I've ordered some of that "Cat Crap" stuff to try.


THe little fan works really well, runs two shoots off of a set of AAA batteries. Some use AA batteries. I got mine off of e-bay, but Wal-Mart usually has them for about $10.

I've not figured out a way to install one on a cap yet. Neat idea though.


----------



## nanayak (Dec 6, 2008)

I have the same prob. However, I take the glasses off to shoot, and put them back on before I move. It helps with the fogging. Also, try a bandana around your head.
_Posted via Mobile Device_


----------



## Stash (Jun 1, 2002)

A couple of things that work...

Put a drop of dish soap on the lens, wipe it off and polish the glass, but *do not *use water to rinse it off.

Dab some talc on your eyebrow/nose area.


----------



## blueglide1 (Jun 29, 2006)

blueglide1 said:


> I dont know Carl,you and I are in the same boat.I cant wear contacts either.The anti fog I put on my glasses work for about one target.I have to repeatedly put that stuff on to defog my specs.I never thought of the personal fan though,I might get one.LOL I also would be interested in solutions to this annoying problem. Don W.


Carl,I didnt meant that I didnt meet you,I meant I dont know how to fix the problem.LOL I remember you very well.Don


----------



## I BOW 2 (May 22, 2002)

That's ok Don don't know didly either!  If you stop breathing when you shoot it won't fog up. I beleive that some where on here a long time ago it was suggested to use the stuff for scuba diving masks. ????? Ken


----------



## blueglide1 (Jun 29, 2006)

I BOW 2 said:


> That's ok Don don't know didly either!  If you stop breathing when you shoot it won't fog up.
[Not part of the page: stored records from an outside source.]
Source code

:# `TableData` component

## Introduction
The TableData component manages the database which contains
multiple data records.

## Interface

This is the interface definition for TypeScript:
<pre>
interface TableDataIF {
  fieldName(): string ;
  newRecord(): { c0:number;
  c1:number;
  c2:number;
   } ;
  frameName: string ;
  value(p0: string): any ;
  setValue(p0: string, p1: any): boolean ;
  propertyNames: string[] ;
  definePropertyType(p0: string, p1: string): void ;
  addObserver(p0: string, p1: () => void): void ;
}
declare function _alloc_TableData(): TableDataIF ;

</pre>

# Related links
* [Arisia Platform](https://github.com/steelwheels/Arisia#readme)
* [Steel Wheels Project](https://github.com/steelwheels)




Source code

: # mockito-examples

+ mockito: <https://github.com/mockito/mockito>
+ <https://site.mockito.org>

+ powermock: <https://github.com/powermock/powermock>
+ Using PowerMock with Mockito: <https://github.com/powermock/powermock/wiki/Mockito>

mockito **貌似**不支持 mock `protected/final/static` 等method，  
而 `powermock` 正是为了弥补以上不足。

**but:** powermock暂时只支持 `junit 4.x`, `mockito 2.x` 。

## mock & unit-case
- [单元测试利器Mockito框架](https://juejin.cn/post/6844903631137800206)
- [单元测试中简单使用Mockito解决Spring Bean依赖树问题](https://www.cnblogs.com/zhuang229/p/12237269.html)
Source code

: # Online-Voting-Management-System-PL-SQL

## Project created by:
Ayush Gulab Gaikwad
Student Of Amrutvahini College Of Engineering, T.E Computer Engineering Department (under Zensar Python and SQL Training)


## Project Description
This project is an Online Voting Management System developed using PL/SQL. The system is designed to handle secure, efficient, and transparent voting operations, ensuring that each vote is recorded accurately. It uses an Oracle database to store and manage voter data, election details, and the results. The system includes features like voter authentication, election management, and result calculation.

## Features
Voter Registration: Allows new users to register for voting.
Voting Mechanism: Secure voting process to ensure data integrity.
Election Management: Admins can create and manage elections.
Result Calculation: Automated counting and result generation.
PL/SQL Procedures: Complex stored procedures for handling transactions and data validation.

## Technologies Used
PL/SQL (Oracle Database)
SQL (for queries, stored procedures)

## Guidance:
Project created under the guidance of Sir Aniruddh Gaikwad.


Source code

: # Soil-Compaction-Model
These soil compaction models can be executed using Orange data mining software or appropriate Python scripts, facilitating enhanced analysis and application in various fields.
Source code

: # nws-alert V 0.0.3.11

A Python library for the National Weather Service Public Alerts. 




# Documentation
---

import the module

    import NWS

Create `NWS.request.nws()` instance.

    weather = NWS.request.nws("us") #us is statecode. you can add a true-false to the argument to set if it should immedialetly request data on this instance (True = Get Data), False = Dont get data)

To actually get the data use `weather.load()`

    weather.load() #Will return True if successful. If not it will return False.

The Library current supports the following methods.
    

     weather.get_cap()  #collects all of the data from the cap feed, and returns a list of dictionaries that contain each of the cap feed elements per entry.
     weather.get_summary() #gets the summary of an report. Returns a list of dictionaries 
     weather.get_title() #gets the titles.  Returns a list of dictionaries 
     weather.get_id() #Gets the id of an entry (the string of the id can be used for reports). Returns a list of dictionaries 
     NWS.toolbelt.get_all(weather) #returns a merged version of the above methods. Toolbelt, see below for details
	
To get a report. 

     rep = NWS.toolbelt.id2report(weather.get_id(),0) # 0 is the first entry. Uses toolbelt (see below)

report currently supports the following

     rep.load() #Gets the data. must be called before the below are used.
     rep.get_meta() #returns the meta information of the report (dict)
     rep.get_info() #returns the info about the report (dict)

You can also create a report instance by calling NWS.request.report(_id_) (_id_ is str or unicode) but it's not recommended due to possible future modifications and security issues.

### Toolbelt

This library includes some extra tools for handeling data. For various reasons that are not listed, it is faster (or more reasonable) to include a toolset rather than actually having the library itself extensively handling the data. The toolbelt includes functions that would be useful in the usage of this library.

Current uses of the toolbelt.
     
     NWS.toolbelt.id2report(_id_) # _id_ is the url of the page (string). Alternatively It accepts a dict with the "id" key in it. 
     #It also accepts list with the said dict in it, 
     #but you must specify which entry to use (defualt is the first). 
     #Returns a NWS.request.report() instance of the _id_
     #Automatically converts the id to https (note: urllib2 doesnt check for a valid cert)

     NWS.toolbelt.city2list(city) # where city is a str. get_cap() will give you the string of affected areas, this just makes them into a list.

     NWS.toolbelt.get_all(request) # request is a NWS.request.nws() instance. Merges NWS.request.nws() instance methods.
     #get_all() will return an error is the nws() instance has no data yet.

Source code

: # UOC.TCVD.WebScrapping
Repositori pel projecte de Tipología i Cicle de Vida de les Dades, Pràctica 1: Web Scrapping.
I beleive that some where on here a long time ago it was suggested to use the stuff for scuba diving masks. ????? Ken


Hey Ken,I hold my breath till the shot goes off now.Must just be my normal hot blood.I ordered some of that cat crap of the thread,and a solar powered fan off ebay.They looked kinda cool.The fan was only 10.00 so no big loss if it sucks.LOL


----------



## I BOW 2 (May 22, 2002)

Yeah it don't matter what you look like if it wroks!!!!  Keeping the hat high away from the eyes seems to work the best too. Ken


----------



## south-paaw (Jul 3, 2006)

wicked thing to have to deal with !!.. not that it is a great solution, but i slide the specs to the far end of nose when not shooting to help keep 'em clearer and "out" from under the hat-brim.... until it's time to shoot again...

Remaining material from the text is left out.